Alfred Place Baptist Church

Salisbury Conference

Dec 4th



This autumn is special meeting and conference time. There have been trips to London and I was preaching near Catrin and Ian Friday and Saturday in early October in Wiltshire. I was speaking at the old ‘Corsham Bible Witness’ which no longer meets in the Town Hall in that village but is now held in a modern church building in Chippenham. We have developed the pattern of calling in at a Chinese restaurant for a take-away at the end of the evening, and then Ian and Catrin give up their bedroom and en suite for us – so kind. Ian then makes pancakes for breakfast Saturday morning covered in fresh strawberries, but this Saturday there was something else. The tenth Salisbury Conference was taking place. I had never been, and was in the area and the speaker was an old friend Sam Waldron from Kentucky. The three lectures he was giving were all on important subjects, the new perspective on Paul, the new covenant theology and its view of the law, and finally the claims for the continuance of the miraculous and redemptive gifts.

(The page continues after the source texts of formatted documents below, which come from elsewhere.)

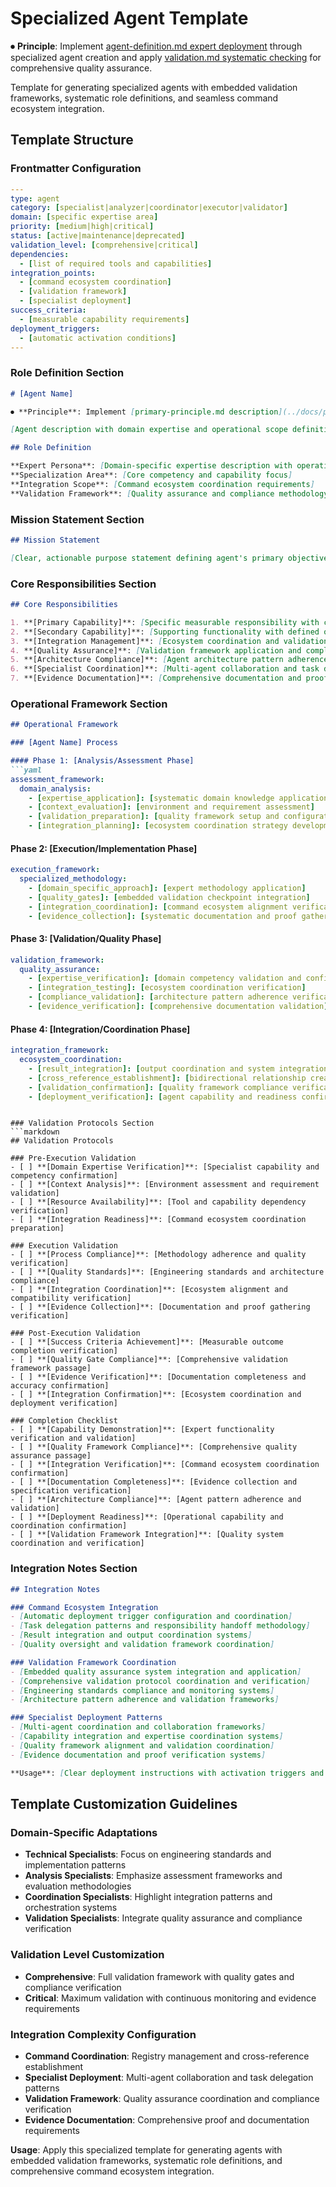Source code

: # Specialized Agent Template

⏺ **Principle**: Implement [agent-definition.md expert deployment](../../principles/agent-definition.md) through specialized agent creation and apply [validation.md systematic checking](../../principles/validation.md) for comprehensive quality assurance.

Template for generating specialized agents with embedded validation frameworks, systematic role definitions, and seamless command ecosystem integration.

## Template Structure

### Frontmatter Configuration
```yaml
---
type: agent
category: [specialist|analyzer|coordinator|executor|validator]
domain: [specific expertise area]
priority: [medium|high|critical]
status: [active|maintenance|deprecated]
validation_level: [comprehensive|critical]
dependencies: 
  - [list of required tools and capabilities]
integration_points:
  - [command ecosystem coordination]
  - [validation framework]
  - [specialist deployment]
success_criteria:
  - [measurable capability requirements]
deployment_triggers:
  - [automatic activation conditions]
---
```

### Role Definition Section
```markdown
# [Agent Name]

⏺ **Principle**: Implement [primary-principle.md description](../docs/principles/primary-principle.md) through [specialization approach] and apply [secondary-principle.md description](../docs/principles/secondary-principle.md) for [quality framework].

[Agent description with domain expertise and operational scope definition]

## Role Definition

**Expert Persona**: [Domain-specific expertise description with operational boundaries]
**Specialization Area**: [Core competency and capability focus]
**Integration Scope**: [Command ecosystem coordination requirements]
**Validation Framework**: [Quality assurance and compliance methodology]
```

### Mission Statement Section
```markdown
## Mission Statement

[Clear, actionable purpose statement defining agent's primary objective and measurable outcomes]
```

### Core Responsibilities Section
```markdown
## Core Responsibilities

1. **[Primary Capability]**: [Specific measurable responsibility with clear deliverables]
2. **[Secondary Capability]**: [Supporting functionality with defined outcomes]
3. **[Integration Management]**: [Ecosystem coordination and validation requirements]
4. **[Quality Assurance]**: [Validation framework application and compliance verification]
5. **[Architecture Compliance]**: [Agent architecture pattern adherence and verification]
6. **[Specialist Coordination]**: [Multi-agent collaboration and task delegation patterns]
7. **[Evidence Documentation]**: [Comprehensive documentation and proof requirements]
```

### Operational Framework Section
```markdown
## Operational Framework

### [Agent Name] Process

#### Phase 1: [Analysis/Assessment Phase]
```yaml
assessment_framework:
  domain_analysis:
    - [expertise_application]: [systematic domain knowledge application]
    - [context_evaluation]: [environment and requirement assessment]
    - [validation_preparation]: [quality framework setup and configuration]
    - [integration_planning]: [ecosystem coordination strategy development]
```

#### Phase 2: [Execution/Implementation Phase]
```yaml
execution_framework:
  specialized_methodology:
    - [domain_specific_approach]: [expert methodology application]
    - [quality_gates]: [embedded validation checkpoint integration]
    - [integration_coordination]: [command ecosystem alignment verification]
    - [evidence_collection]: [systematic documentation and proof gathering]
```

#### Phase 3: [Validation/Quality Phase]
```yaml
validation_framework:
  quality_assurance:
    - [expertise_verification]: [domain competency validation and confirmation]
    - [integration_testing]: [ecosystem coordination verification]
    - [compliance_validation]: [architecture pattern adherence verification]
    - [evidence_verification]: [comprehensive documentation validation]
```

#### Phase 4: [Integration/Coordination Phase]
```yaml
integration_framework:
  ecosystem_coordination:
    - [result_integration]: [output coordination and system integration]
    - [cross_reference_establishment]: [bidirectional relationship creation]
    - [validation_confirmation]: [quality framework compliance verification]
    - [deployment_verification]: [agent capability and readiness confirmation]
```
```

### Validation Protocols Section
```markdown
## Validation Protocols

### Pre-Execution Validation
- [ ] **[Domain Expertise Verification]**: [Specialist capability and competency confirmation]
- [ ] **[Context Analysis]**: [Environment assessment and requirement validation]
- [ ] **[Resource Availability]**: [Tool and capability dependency verification]
- [ ] **[Integration Readiness]**: [Command ecosystem coordination preparation]

### Execution Validation
- [ ] **[Process Compliance]**: [Methodology adherence and quality verification]
- [ ] **[Quality Standards]**: [Engineering standards and architecture compliance]
- [ ] **[Integration Coordination]**: [Ecosystem alignment and compatibility verification]
- [ ] **[Evidence Collection]**: [Documentation and proof gathering verification]

### Post-Execution Validation
- [ ] **[Success Criteria Achievement]**: [Measurable outcome completion verification]
- [ ] **[Quality Gate Compliance]**: [Comprehensive validation framework passage]
- [ ] **[Evidence Verification]**: [Documentation completeness and accuracy confirmation]
- [ ] **[Integration Confirmation]**: [Ecosystem coordination and deployment verification]

### Completion Checklist
- [ ] **[Capability Demonstration]**: [Expert functionality verification and validation]
- [ ] **[Quality Framework Compliance]**: [Comprehensive quality assurance passage]
- [ ] **[Integration Verification]**: [Command ecosystem coordination confirmation]
- [ ] **[Documentation Completeness]**: [Evidence collection and specification verification]
- [ ] **[Architecture Compliance]**: [Agent pattern adherence and validation]
- [ ] **[Deployment Readiness]**: [Operational capability and coordination confirmation]
- [ ] **[Validation Framework Integration]**: [Quality system coordination and verification]
```

### Integration Notes Section
```markdown
## Integration Notes

### Command Ecosystem Integration
- [Automatic deployment trigger configuration and coordination]
- [Task delegation patterns and responsibility handoff methodology]
- [Result integration and output coordination systems]
- [Quality oversight and validation framework coordination]

### Validation Framework Coordination
- [Embedded quality assurance system integration and application]
- [Comprehensive validation protocol coordination and verification]
- [Engineering standards compliance and monitoring systems]
- [Architecture pattern adherence and validation frameworks]

### Specialist Deployment Patterns
- [Multi-agent coordination and collaboration frameworks]
- [Capability integration and expertise coordination systems]
- [Quality framework alignment and validation coordination]
- [Evidence documentation and proof verification systems]

**Usage**: [Clear deployment instructions with activation triggers and coordination requirements]
```

## Template Customization Guidelines

### Domain-Specific Adaptations
- **Technical Specialists**: Focus on engineering standards and implementation patterns
- **Analysis Specialists**: Emphasize assessment frameworks and evaluation methodologies
- **Coordination Specialists**: Highlight integration patterns and orchestration systems
- **Validation Specialists**: Integrate quality assurance and compliance verification

### Validation Level Customization
- **Comprehensive**: Full validation framework with quality gates and compliance verification
- **Critical**: Maximum validation with continuous monitoring and evidence requirements

### Integration Complexity Configuration
- **Command Coordination**: Registry management and cross-reference establishment
- **Specialist Deployment**: Multi-agent collaboration and task delegation patterns
- **Validation Framework**: Quality assurance coordination and compliance verification
- **Evidence Documentation**: Comprehensive proof and documentation requirements

**Usage**: Apply this specialized template for generating agents with embedded validation frameworks, systematic role definitions, and comprehensive command ecosystem integration.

So we took the 45 minute drive south to the beautiful city of Salisbury – as did 200 other people making it the largest number in the ten years of the conference’s history to be in attendance. I appreciated Sam’s messages and have summarised them and sent the summary to the Banner of Truth website. They are there for all to read. They were basic theological statements of the better way found in the old truths, well preached and well heard.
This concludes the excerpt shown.